Task: The lines to extract run from the first line of the material below to the line containing "some comment */", both included; leave the pictures behind.

+-------+

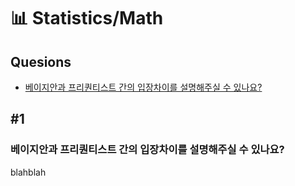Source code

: # 📊 Statistics/Math

## Quesions
- [베이지안과 프리퀀티스트 간의 입장차이를 설명해주실 수 있나요?](#베이지안과-프리퀀티스트-간의-입장차이를-설명해주실-수-있나요)

## #1 
### 베이지안과 프리퀀티스트 간의 입장차이를 설명해주실 수 있나요?
blahblah
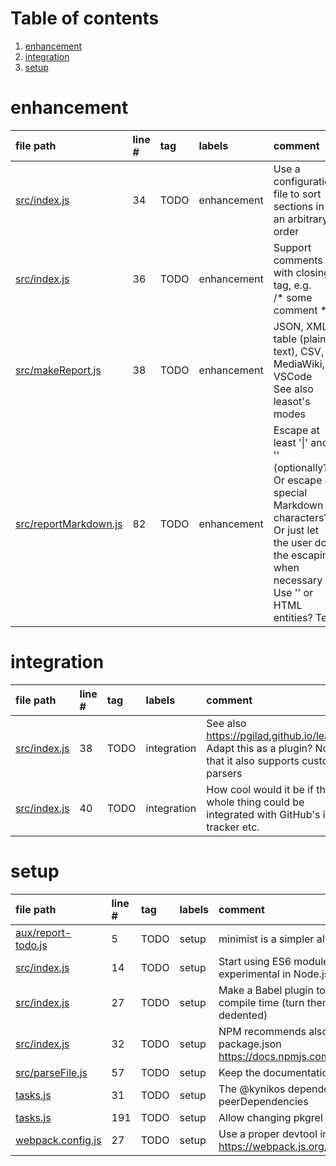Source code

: # Table of contents

1. [enhancement](#1-0)
2. [integration](#1-1)
3. [setup](#1-2)

# enhancement<a id="1-0"></a>

| file path | line # | tag | labels | comment
|:----------|:-------|:----|:-------|:-------
| [src/index.js](src/index.js#L34) | 34 | TODO | enhancement | Use a configuration file to sort sections in an arbitrary<br>order
| [src/index.js](src/index.js#L36) | 36 | TODO | enhancement | Support comments with closing tag, e.g.<br>/* some comment */
| [src/makeReport.js](src/makeReport.js#L38) | 38 | TODO | enhancement | JSON, XML, table (plain text), CSV, MediaWiki, VSCode<br>See also leasot's modes
| [src/reportMarkdown.js](src/reportMarkdown.js#L82) | 82 | TODO | enhancement | Escape at least '\|' and '\' (optionally?)<br>Or escape all special Markdown characters?<br>Or just let the user do the escaping when necessary<br>Use '\' or HTML entities? Test

# integration<a id="1-1"></a>

| file path | line # | tag | labels | comment
|:----------|:-------|:----|:-------|:-------
| [src/index.js](src/index.js#L38) | 38 | TODO | integration | See also https://pgilad.github.io/leasot/<br>Adapt this as a plugin? Note that it also supports custom parsers
| [src/index.js](src/index.js#L40) | 40 | TODO | integration | How cool would it be if the whole thing could be<br>integrated with GitHub's issue tracker etc.

# setup<a id="1-2"></a>

| file path | line # | tag | labels | comment
|:----------|:-------|:----|:-------|:-------
| [aux/report-todo.js](aux/report-todo.js#L5) | 5 | TODO | setup | minimist is a simpler alternative to commander.js
| [src/index.js](src/index.js#L14) | 14 | TODO | setup | Start using ES6 module imports when they're no longer<br>experimental in Node.js
| [src/index.js](src/index.js#L27) | 27 | TODO | setup | Make a Babel plugin to pre-process all oneLine strings at<br>compile time (turn them all into normal strings, properly dedented)
| [src/index.js](src/index.js#L32) | 32 | TODO | setup | NPM recommends also specifying 'engines' in package.json<br>https://docs.npmjs.com/using-npm/developers.html
| [src/parseFile.js](src/parseFile.js#L57) | 57 | TODO | setup | Keep the documentation in sync with this object's keys
| [tasks.js](tasks.js#L31) | 31 | TODO | setup | The @kynikos dependencies should only provide peerDependencies
| [tasks.js](tasks.js#L191) | 191 | TODO | setup | Allow changing pkgrel
| [webpack.config.js](webpack.config.js#L27) | 27 | TODO | setup | Use a proper devtool in production<br>https://webpack.js.org/configuration/devtool/#production
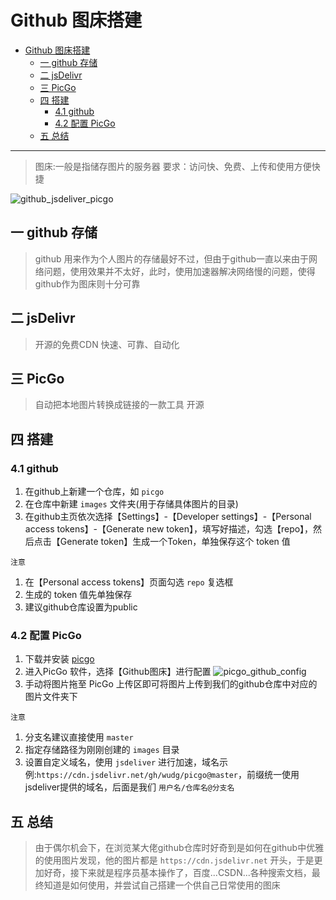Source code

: # Github 图床搭建

- [Github 图床搭建](#github-图床搭建)
  - [一 github 存储](#一-github-存储)
  - [二 jsDelivr](#二-jsdelivr)
  - [三 PicGo](#三-picgo)
  - [四 搭建](#四-搭建)
    - [4.1 github](#41-github)
    - [4.2 配置 PicGo](#42-配置-picgo)
  - [五 总结](#五-总结)

---

> 图床:一般是指储存图片的服务器
> 要求：访问快、免费、上传和使用方便快捷 



![github_jsdeliver_picgo](https://cdn.jsdelivr.net/gh/wudg/picgo@master/images/blog/github_jsdeliver_picgo.png)


## 一 github 存储
> github 用来作为个人图片的存储最好不过，但由于github一直以来由于网络问题，使用效果并不太好，此时，使用加速器解决网络慢的问题，使得github作为图床则十分可靠

## 二 jsDelivr
> 开源的免费CDN
> 快速、可靠、自动化

## 三 PicGo
> 自动把本地图片转换成链接的一款工具
> 开源

## 四 搭建

### 4.1 github
1. 在github上新建一个仓库，如 `picgo`
2. 在仓库中新建 `images` 文件夹(用于存储具体图片的目录)
3. 在github主页依次选择【Settings】-【Developer settings】-【Personal access tokens】-【Generate new token】，填写好描述，勾选【repo】，然后点击【Generate token】生成一个Token，单独保存这个 token 值

`注意`
1. 在【Personal access tokens】页面勾选 `repo` 复选框
2. 生成的 token 值先单独保存
3. 建议github仓库设置为public
   

### 4.2 配置 PicGo

1. 下载并安装 [picgo](https://github.com/Molunerfinn/picgo/releases)
2. 进入PicGo 软件，选择【Github图床】进行配置
![picgo_github_config](https://cdn.jsdelivr.net/gh/wudg/picgo@master/images/blog/picgo_github_config.png)
3. 手动将图片拖至 PicGo 上传区即可将图片上传到我们的github仓库中对应的图片文件夹下

`注意`
1. 分支名建议直接使用 `master`
2. 指定存储路径为刚刚创建的 `images` 目录
3. 设置自定义域名，使用 `jsdeliver` 进行加速，域名示例:`https://cdn.jsdelivr.net/gh/wudg/picgo@master`，前缀统一使用jsdeliver提供的域名，后面是我们 `用户名/仓库名@分支名`

## 五 总结
> 由于偶尔机会下，在浏览某大佬github仓库时好奇到是如何在github中优雅的使用图片发现，他的图片都是 `https://cdn.jsdelivr.net` 开头，于是更加好奇，接下来就是程序员基本操作了，百度...CSDN...各种搜索文档，最终知道是如何使用，并尝试自己搭建一个供自己日常使用的图床




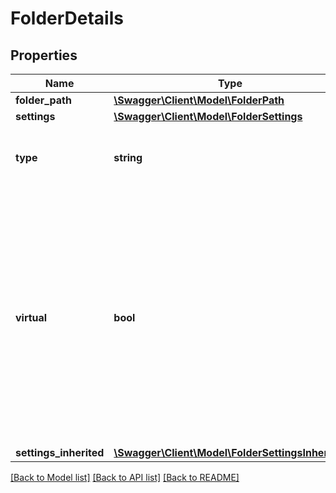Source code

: # FolderDetails

## Properties
Name | Type | Description | Notes
------------ | ------------- | ------------- | -------------
**folder_path** | [**\Swagger\Client\Model\FolderPath**](FolderPath.md) |  | 
**settings** | [**\Swagger\Client\Model\FolderSettings**](FolderSettings.md) |  | 
**type** | **string** | Indicates this item is a folder (as opposed to a file). | 
**virtual** | **bool** | If &#x60;true&#x60; then the folder was created using the PutFolder operation.  If &#x60;false&#x60; then the folder was created automatically as the result of a file upload operation, and will disappear if/when the folder later becomes empty. | 
**settings_inherited** | [**\Swagger\Client\Model\FolderSettingsInherited**](FolderSettingsInherited.md) |  | 

[[Back to Model list]](../../README.md#documentation-for-models) [[Back to API list]](../../README.md#documentation-for-api-endpoints) [[Back to README]](../../README.md)

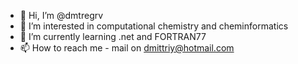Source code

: - 👋 Hi, I’m @dmtregrv
- 👀 I’m interested in computational chemistry and cheminformatics
- 🌱 I’m currently learning .net and FORTRAN77
- 📫 How to reach me - mail on dmittriy@hotmail.com

<!---
dmtregrv/dmtregrv is a ✨ special ✨ repository because its `README.md` (this file) appears on your GitHub profile.
You can click the Preview link to take a look at your changes.
--->
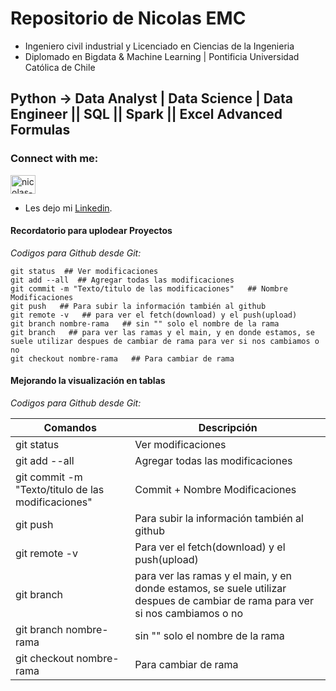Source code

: # Repositorio de Nicolas EMC
- Ingeniero civil industrial y Licenciado en Ciencias de la Ingenieria
- Diplomado en Bigdata & Machine Learning | Pontificia Universidad Católica de Chile
## Python -> Data Analyst | Data Science | Data Engineer || SQL || Spark || Excel Advanced Formulas

<h3 align="left">Connect with me:</h3>
<p align="left">
<a href="https://linkedin.com/in/nicolas-marquez-c" target="blank"><img align="center" src="https://raw.githubusercontent.com/rahuldkjain/github-profile-readme-generator/master/src/images/icons/Social/linked-in-alt.svg" alt="nicolas-marquez-c" height="30" width="40" /></a>
</p>

- Les dejo mi [Linkedin](https://www.linkedin.com/in/nicolas-marquez-c/).



#### Recordatorio para uplodear Proyectos
 
*Codigos para Github desde Git:*

    git status  ## Ver modificaciones
    git add --all  ## Agregar todas las modificaciones
    git commit -m "Texto/titulo de las modificaciones"   ## Nombre Modificaciones
    git push   ## Para subir la información también al github
    git remote -v   ## para ver el fetch(download) y el push(upload)
    git branch nombre-rama   ## sin "" solo el nombre de la rama
    git branch   ## para ver las ramas y el main, y en donde estamos, se suele utilizar despues de cambiar de rama para ver si nos cambiamos o no
    git checkout nombre-rama   ## Para cambiar de rama 

#### Mejorando la visualización en tablas

*Codigos para Github desde Git:* 

| Comandos | Descripción |
| --- | --- |
| git status | Ver modificaciones |
| git add --all | Agregar todas las modificaciones |
| git commit -m "Texto/titulo de las modificaciones" | Commit + Nombre Modificaciones |
| git push | Para subir la información también al github |
| git remote -v | Para ver el fetch(download) y el push(upload) |
| git branch | para ver las ramas y el main, y en donde estamos, se suele utilizar despues de cambiar de rama para ver si nos cambiamos o no |
| git branch nombre-rama | sin "" solo el nombre de la rama |
| git checkout nombre-rama | Para cambiar de rama |


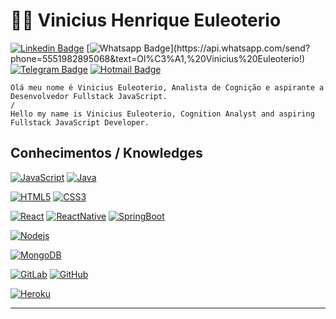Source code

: # :man_technologist: Vinicius Henrique Euleoterio

[![Linkedin Badge](https://img.shields.io/badge/-LinkedIn-blue?style=flat-square&logo=Linkedin&logoColor=white&link=https://www.linkedin.com/in/vinicius-euleoterio-38147ab1/)](https://www.linkedin.com/in/vinicius-euleoterio-38147ab1/)
[![Whatsapp Badge](https://img.shields.io/badge/-Whatsapp-4CA143?style=flat-square&labelColor=4CA143&logo=whatsapp&logoColor=white&link=https://api.whatsapp.com/send?phone=5551982895068&text=Ol%C3%A1,%20Vinicius%20Euleoterio!)](https://api.whatsapp.com/send?phone=5551982895068&text=Ol%C3%A1,%20Vinicius%20Euleoterio!)
[![Telegram Badge](https://img.shields.io/badge/-Telegram-1ca0f1?style=flat-square&labelColor=1ca0f1&logo=telegram&logoColor=white&link=https://t.me/viniciuseuleoterio)](https://t.me/viniciuseuleoterio)
[![Hotmail Badge](https://img.shields.io/badge/-Hotmail-0078D4?style=flat-square&logo=microsoft-outlook&logoColor=white&link=mailto:vinicius.euleoterio@hotmail.com)](mailto:vinicius.euleoterio@hotmail.com)

    Olá meu nome é Vinicius Euleoterio, Analista de Cognição e aspirante a Desenvolvedor Fullstack JavaScript.
    /
    Hello my name is Vinicius Euleoterio, Cognition Analyst and aspiring Fullstack JavaScript Developer.

## Conhecimentos / Knowledges

[![JavaScript](https://img.shields.io/badge/-JavaScript-black?style=flat-square&logo=javascript&link=https://github.com/euleoterio/)](https://github.com/euleoterio/)
[![Java](https://img.shields.io/badge/-Java-black?style=flat-square&logo=java&link=https://github.com/euleoterio/)](https://github.com/euleoterio/)


[![HTML5](https://img.shields.io/badge/-HTML5-E34F26?style=flat-square&logo=html5&logoColor=white&link=https://github.com/euleoterio/)](https://github.com/euleoterio/)
[![CSS3](https://img.shields.io/badge/-CSS3-1572B6?style=flat-square&logo=css3&link=https://github.com/euleoterio/)](https://github.com/euleoterio/)

[![React](https://img.shields.io/badge/-React-black?style=flat-square&logo=react&link=https://github.com/euleoterio/)](https://github.com/euleoterio/)
[![ReactNative](https://img.shields.io/badge/-ReactNative-black?style=flat-square&logo=react&link=https://github.com/euleoterio/)](https://github.com/euleoterio/)
[![SpringBoot](https://img.shields.io/badge/-Spring-black?style=flat-square&logo=spring&link=https://github.com/euleoterio/)](https://github.com/euleoterio/)

[![Nodejs](https://img.shields.io/badge/-Nodejs-black?style=flat-square&logo=Node.js&link=https://github.com/euleoterio/)](https://github.com/euleoterio/)

[![MongoDB](https://img.shields.io/badge/-MongoDB-black?style=flat-square&logo=mongodb&link=https://github.com/euleoterio/)](https://github.com/euleoterio/)

[![GitLab](https://img.shields.io/badge/-GitLab-FCA121?style=flat-square&logo=gitlab&link=https://github.com/euleoterio/)](https://github.com/euleoterio/)
[![GitHub](https://img.shields.io/badge/-GitHub-181717?style=flat-square&logo=github&link=https://github.com/euleoterio/)](https://github.com/euleoterio/)

[![Heroku](https://img.shields.io/badge/-Heroku-430098?style=flat-square&logo=heroku&link=https://github.com/euleoterio/)](https://github.com/euleoterio/)

---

+-------+

Result for this task:
Source code

: # 📊 Statistics/Math

## Quesions
- [베이지안과 프리퀀티스트 간의 입장차이를 설명해주실 수 있나요?](#베이지안과-프리퀀티스트-간의-입장차이를-설명해주실-수-있나요)

## #1 
### 베이지안과 프리퀀티스트 간의 입장차이를 설명해주실 수 있나요?
blahblah
Source code

: # Table of contents

1. [enhancement](#1-0)
2. [integration](#1-1)
3. [setup](#1-2)

# enhancement<a id="1-0"></a>

| file path | line # | tag | labels | comment
|:----------|:-------|:----|:-------|:-------
| [src/index.js](src/index.js#L34) | 34 | TODO | enhancement | Use a configuration file to sort sections in an arbitrary<br>order
| [src/index.js](src/index.js#L36) | 36 | TODO | enhancement | Support comments with closing tag, e.g.<br>/* some comment */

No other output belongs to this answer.